HOW TO COMPLETE THIS TASK
The response should consist of the records, reproduced exactly.

SUPPLIED INFORMATION

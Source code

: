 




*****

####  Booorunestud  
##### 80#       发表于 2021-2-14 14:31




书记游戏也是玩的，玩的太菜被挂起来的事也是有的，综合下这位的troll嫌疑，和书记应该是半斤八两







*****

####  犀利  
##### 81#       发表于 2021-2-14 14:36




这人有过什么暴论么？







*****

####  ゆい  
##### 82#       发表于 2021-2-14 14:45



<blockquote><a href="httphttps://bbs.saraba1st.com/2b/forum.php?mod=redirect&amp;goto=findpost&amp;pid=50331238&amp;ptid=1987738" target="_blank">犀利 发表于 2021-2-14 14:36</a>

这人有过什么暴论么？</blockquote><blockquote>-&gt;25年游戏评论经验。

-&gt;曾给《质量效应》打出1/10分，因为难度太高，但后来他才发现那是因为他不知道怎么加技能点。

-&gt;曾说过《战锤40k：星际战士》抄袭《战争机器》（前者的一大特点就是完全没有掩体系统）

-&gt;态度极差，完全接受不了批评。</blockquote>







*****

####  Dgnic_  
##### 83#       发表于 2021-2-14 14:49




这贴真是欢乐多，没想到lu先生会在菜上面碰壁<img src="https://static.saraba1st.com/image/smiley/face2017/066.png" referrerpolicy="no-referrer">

WRITTEN RESPONSE
Source code

: 




*****

####  Booorunestud  
##### 80#       发表于 2021-2-14 14:31




书记游戏也是玩的，玩的太菜被挂起来的事也是有的，综合下这位的troll嫌疑，和书记应该是半斤八两







*****

####  犀利  
##### 81#       发表于 2021-2-14 14:36




这人有过什么暴论么？







*****

####  ゆい  
##### 82#       发表于 2021-2-14 14:45



<blockquote><a href="httphttps://bbs.saraba1st.com/2b/forum.php?mod=redirect&amp;goto=findpost&amp;pid=50331238&amp;ptid=1987738" target="_blank">犀利 发表于 2021-2-14 14:36</a>

这人有过什么暴论么？</blockquote><blockquote>-&gt;25年游戏评论经验。

-&gt;曾给《质量效应》打出1/10分，因为难度太高，但后来他才发现那是因为他不知道怎么加技能点。

-&gt;曾说过《战锤40k：星际战士》抄袭《战争机器》（前者的一大特点就是完全没有掩体系统）

-&gt;态度极差，完全接受不了批评。</blockquote>







*****

####  Dgnic_  
##### 83#       发表于 2021-2-14 14:49




这贴真是欢乐多，没想到lu先生会在菜上面碰壁<img src="https://static.saraba1st.com/image/smiley/face2017/066.png" referrerpolicy="no-referrer">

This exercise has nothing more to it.